1. Реализм ранних рассказов Чехова

2. Мелодраматические мотивы в раннем творчестве Чехова

3. Художественная логика чеховского водевиля

4. Родство детской и народной темы в творчестве А.П. Чехова

5. Тема болезни, смерти, горя, духовного возрождения

6. Принципы реализма в прозе 90-х годов

7. Реалистические принципы драматургии Чехова

Введение
Чехов сказал однажды: "Все мною написанное забудется через 5-10 лет; но пути, мною проложенные, будут целы и невредимы". Первая фраза - отчасти дань скромности, отчасти шутка, вторая - полна глубокого и важного смысла. Чехов считал себя пролагателем новых путей и в этом видел свое писательское назначение. Какие же это были пути? В конце 80-х годов, когда творческий метод Чехова уже вполне определился, он заметил в письме к Плещееву: "Цель моя - убить сразу двух зайцев: правдиво нарисовать жизнь и кстати показать, насколько эта жизнь уклоняется от нормы. Норма мне неизвестна, как неизвестна никому из нас. Все мы знаем, что такое бесчестный поступок, но что такое честь - мы не знаем" (П ІІІ, 186). Можно ли, однако, показать уклонение от нормы, не зная, что такое норма? Чехов считал это возможным. Норма жизни и человеческих отношений, думал он, не всегда может быть прямо выражена и декларирована, но подлинный художник всегда чувствует и ощущает ее, видит отклонения от нее, показывает их и таким образом как бы конструирует норму от обратного.

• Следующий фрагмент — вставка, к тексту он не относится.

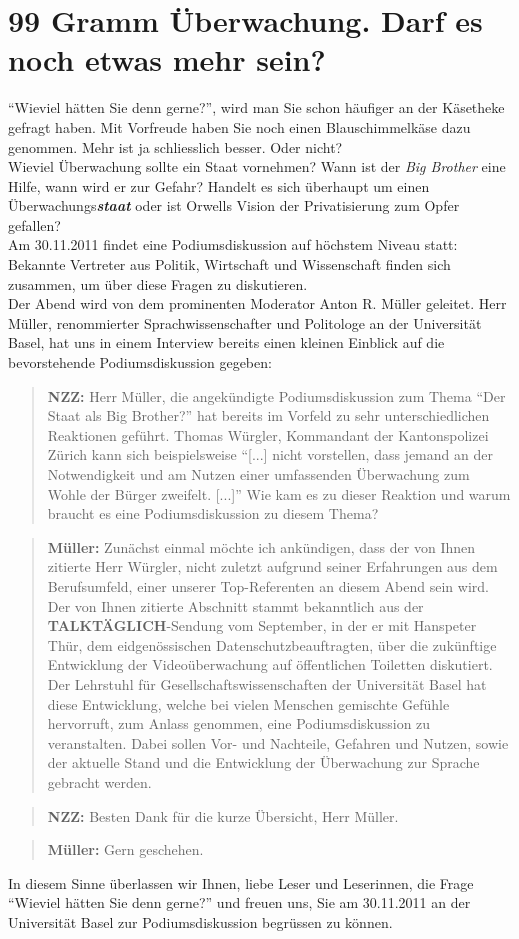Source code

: \section*{99 Gramm Überwachung. Darf es noch etwas mehr sein?}
"`Wieviel hätten Sie denn gerne?"', wird man Sie schon
häufiger an der Käsetheke gefragt haben. Mit Vorfreude haben
Sie noch einen Blauschimmelkäse dazu genommen. Mehr ist ja
schliesslich besser. Oder nicht?\\
Wieviel Überwachung sollte ein Staat vornehmen? Wann ist
der \textit{Big Brother} eine Hilfe, wann wird er zur Gefahr?
Handelt es sich überhaupt um einen Überwachungs\textbf{\textit{staat}}
oder ist Orwells Vision der Privatisierung zum Opfer gefallen?\\
Am 30.11.2011 findet eine Podiumsdiskussion auf höchstem Niveau statt:
Bekannte Vertreter aus Politik, Wirtschaft
und Wissenschaft finden sich zusammen, um über diese Fragen zu diskutieren.\\ 
Der Abend wird von dem prominenten Moderator Anton R. Müller
geleitet. Herr Müller, renommierter Sprachwissenschafter und Politologe
an der Universität Basel, hat uns in
einem Interview bereits einen kleinen Einblick auf die
bevorstehende Podiumsdiskussion gegeben:

\begin{quote}
\textbf{NZZ:} Herr Müller, die angekündigte Podiumsdiskussion zum Thema
"`Der Staat als Big Brother?"' hat bereits im Vorfeld zu
sehr unterschiedlichen Reaktionen geführt. Thomas Würgler, 
Kommandant der Kantonspolizei Zürich kann sich beispielsweise "`[...] nicht
 vorstellen, dass jemand an der Notwendigkeit und am Nutzen
 einer umfassenden Überwachung zum Wohle der Bürger zweifelt. [...]"'
Wie kam es zu dieser Reaktion und warum braucht es eine  
Podiumsdiskussion zu diesem Thema?
\end{quote}
\begin{quote}
\textbf{Müller:} Zunächst einmal möchte ich ankündigen, dass
der von Ihnen zitierte Herr Würgler, nicht zuletzt aufgrund
seiner Erfahrungen aus dem Berufsumfeld, einer unserer Top-Refe\-renten
an diesem Abend sein wird. Der von Ihnen zitierte Abschnitt stammt
bekanntlich aus der \textbf{TALKTÄGLICH}-Sendung vom September,
in der er mit Hanspeter Thür,
dem eidgenössischen Datenschutzbeauftragten, über die zukünftige
Entwicklung der Videoüberwachung auf öffentlichen Toiletten
diskutiert.
Der Lehrstuhl für Gesellschaftswissenschaften der Universität Basel
hat diese Entwicklung, welche bei vielen Menschen gemischte Gefühle
hervorruft, zum Anlass genommen, eine Podiumsdiskussion zu veranstalten.
Dabei sollen Vor- und Nachteile, Gefahren und Nutzen, sowie der aktuelle
 Stand und die Entwicklung der Überwachung zur Sprache gebracht werden.
\end{quote}
\begin{quote}
\textbf{NZZ:} Besten Dank für die kurze Übersicht,
Herr Müller.
\end{quote}
\begin{quote}
\textbf{Müller:} Gern geschehen.
\end{quote}
In diesem Sinne überlassen wir Ihnen, liebe Leser und Leserinnen,
die Frage "`Wieviel hätten Sie denn gerne?"' und freuen uns, Sie am
30.11.2011 an der Universität Basel zur Podiumsdiskussion
begrüssen zu können.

Отклонением от нормы он начинает считать не только вопиющие факты социального зла, прямое бесчестие или прямую ложь в отношениях между людьми. Отклонение от нормы может быть микроскопично, почти неощутимо, совершенно буднично - и тем не менее оно должно быть отмечено показано именно как отклонение от нормы, как ее нарушение. Вопиющие факты социального зла и неправды, резкие, определенные, бросающиеся в глаза, - это не единственный и даже не главный показатель ненормальности жизни, это только частный случай, такой же, как тысячи других, менее заметных, труднее ощутимых. Художник на то и художник, чтобы видеть то, чего не дано видеть рядовому наблюдателю.

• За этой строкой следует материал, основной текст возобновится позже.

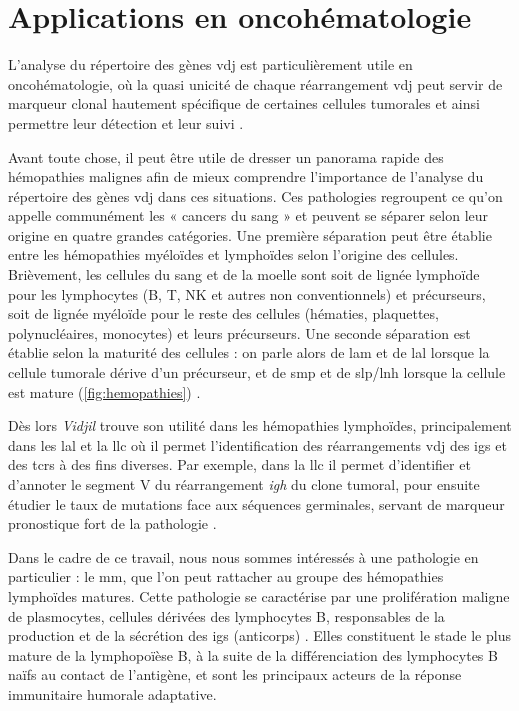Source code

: \section{Applications en oncohématologie}

L'analyse du répertoire des gènes \gls{vdj} est particulièrement utile en
oncohématologie, où la quasi unicité de chaque réarrangement \gls{vdj} peut
servir de marqueur clonal hautement spécifique de certaines cellules tumorales
et ainsi permettre leur détection et leur suivi
\cite{hultcrantzBaselineVDJClonotype2020}.

Avant toute chose, il peut être utile de dresser un panorama rapide des
hémopathies malignes afin de mieux comprendre l'importance de l'analyse du
répertoire des gènes \gls{vdj} dans ces situations. Ces pathologies regroupent
ce qu'on appelle communément les « cancers du sang » et peuvent se séparer
selon leur origine en quatre grandes catégories. Une première séparation peut
être établie entre les hémopathies myéloïdes et lymphoïdes selon l'origine des
cellules. Brièvement, les cellules du sang et de la moelle sont soit de lignée
lymphoïde pour les lymphocytes (B, T, NK et autres non conventionnels) et
précurseurs, soit de lignée myéloïde pour le reste des cellules (hématies,
plaquettes, polynucléaires, monocytes) et leurs précurseurs. Une seconde
séparation est établie selon la maturité des cellules : on parle alors de
\gls{lam} et de \gls{lal} lorsque la cellule tumorale dérive d'un
précurseur, et de \gls{smp} et de \gls{slp}/\gls{lnh} lorsque la cellule
est mature (\autoref{fig:hemopathies}) \cite{alaggio5thEditionWorld2022a,
khoury5thEditionWorld2022}.



Dès lors \textit{Vidjil} trouve son utilité dans les hémopathies lymphoïdes,
principalement dans les \gls{lal} et la \gls{llc} où il permet
l'identification des réarrangements \gls{vdj} des \glspl{ig} et des \glspl{tcr}
à des fins diverses. Par exemple, dans la \gls{llc} il permet d'identifier
et d'annoter le segment V du réarrangement \textit{\gls{igh}} du clone tumoral,
pour ensuite étudier le taux de mutations face aux séquences germinales,
servant de marqueur pronostique fort de la pathologie
\cite{crombieIGHVMutationalStatus2017}.

Dans le cadre de ce travail, nous nous sommes intéressés à une pathologie en
particulier : le \gls{mm}, que l'on peut rattacher au groupe des hémopathies
lymphoïdes matures. Cette pathologie se caractérise par une prolifération
maligne de plasmocytes, cellules dérivées des lymphocytes B, responsables de la
production et de la sécrétion des \glspl{ig} (anticorps)
\cite{briglePathobiologyDiagnosisMultiple2017}. Elles constituent le stade le
plus mature de la lymphopoïèse B, à la suite de la différenciation des
lymphocytes B naïfs au contact de l'antigène, et sont les principaux acteurs de
la réponse immunitaire humorale adaptative.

Однажды, рассуждая о требованиях воспитанности, Чехов заметил, что настоящие люди "болеют душой и от того, чего не увидишь простым глазом" (П I, 223). Это требование чеховской этики становится также коренным принципом его эстетики. В 1889 году, откликаясь в частном письме на одно из мелких будничных проявлений житейской непорядочности в отношениях между литераторами, Чехов сказал: "Все это мелочи, пустяки, ко, не будь этих мелочей, вся человеческая жизнь всплошную состояла бы из радостей, а теперь она наполовину противна" (П III, 266). А в "Лешем" (1889) мы находим такое воплощение этой же мысли: ". . .мир погибает не от разбойников в не от воров, а от скрытой ненависти, от вражды между хорошими людьми, от всех этих мелких дрязг, которых не видят люди. . ." Не "воры" и не "разбойники", то есть не явное, грубое я резкое нарушение нормального жизненного уклада - не это все составляет главное зло жизни, а "мелкие дрязги", "пустяки" и "мелочи", то есть нечто такое, что пронизало жизнь сверху донизу, сделало ее скучной, непорядочной и неизящной, отравило источник самых простых человеческих радостей.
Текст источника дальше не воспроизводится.